Source texts of formatted documents:
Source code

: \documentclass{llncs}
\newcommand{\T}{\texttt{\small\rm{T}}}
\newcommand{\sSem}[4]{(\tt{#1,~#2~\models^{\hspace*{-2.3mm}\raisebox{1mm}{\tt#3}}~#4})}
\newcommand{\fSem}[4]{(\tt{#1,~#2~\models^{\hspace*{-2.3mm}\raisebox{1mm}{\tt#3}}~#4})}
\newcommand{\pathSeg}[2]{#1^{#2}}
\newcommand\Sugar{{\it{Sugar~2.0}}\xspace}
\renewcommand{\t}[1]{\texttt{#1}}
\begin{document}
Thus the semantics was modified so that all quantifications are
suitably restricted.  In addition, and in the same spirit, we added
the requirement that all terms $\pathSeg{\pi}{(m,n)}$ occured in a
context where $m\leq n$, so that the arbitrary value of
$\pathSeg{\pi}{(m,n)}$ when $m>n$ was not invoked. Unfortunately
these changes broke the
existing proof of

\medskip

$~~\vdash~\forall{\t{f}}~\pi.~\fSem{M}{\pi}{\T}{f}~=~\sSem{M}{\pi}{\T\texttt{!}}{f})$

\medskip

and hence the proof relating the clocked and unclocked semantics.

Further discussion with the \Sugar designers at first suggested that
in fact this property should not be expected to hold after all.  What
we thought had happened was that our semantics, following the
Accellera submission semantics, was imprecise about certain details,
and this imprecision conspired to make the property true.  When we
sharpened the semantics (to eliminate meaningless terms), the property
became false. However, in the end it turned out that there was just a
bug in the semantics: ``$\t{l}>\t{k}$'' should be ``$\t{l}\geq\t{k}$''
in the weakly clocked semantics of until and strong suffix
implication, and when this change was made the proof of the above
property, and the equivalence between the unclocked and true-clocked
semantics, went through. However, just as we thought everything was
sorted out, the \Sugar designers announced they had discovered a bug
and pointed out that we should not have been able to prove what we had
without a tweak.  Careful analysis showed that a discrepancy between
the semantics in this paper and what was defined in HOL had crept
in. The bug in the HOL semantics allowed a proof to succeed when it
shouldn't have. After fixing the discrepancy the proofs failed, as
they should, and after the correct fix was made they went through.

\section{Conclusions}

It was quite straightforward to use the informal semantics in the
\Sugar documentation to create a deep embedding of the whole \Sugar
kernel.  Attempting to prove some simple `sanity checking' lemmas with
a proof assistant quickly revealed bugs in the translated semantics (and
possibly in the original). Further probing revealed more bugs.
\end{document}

**Task description**
Repeat only what runs from the line holding "property, and the" to the end of the data, keeping every line exactly as written, first and last included.

**Response box**
property, and the equivalence between the unclocked and true-clocked
semantics, went through. However, just as we thought everything was
sorted out, the \Sugar designers announced they had discovered a bug
and pointed out that we should not have been able to prove what we had
without a tweak.  Careful analysis showed that a discrepancy between
the semantics in this paper and what was defined in HOL had crept
in. The bug in the HOL semantics allowed a proof to succeed when it
shouldn't have. After fixing the discrepancy the proofs failed, as
they should, and after the correct fix was made they went through.

\section{Conclusions}

It was quite straightforward to use the informal semantics in the
\Sugar documentation to create a deep embedding of the whole \Sugar
kernel.  Attempting to prove some simple `sanity checking' lemmas with
a proof assistant quickly revealed bugs in the translated semantics (and
possibly in the original). Further probing revealed more bugs.
\end{document}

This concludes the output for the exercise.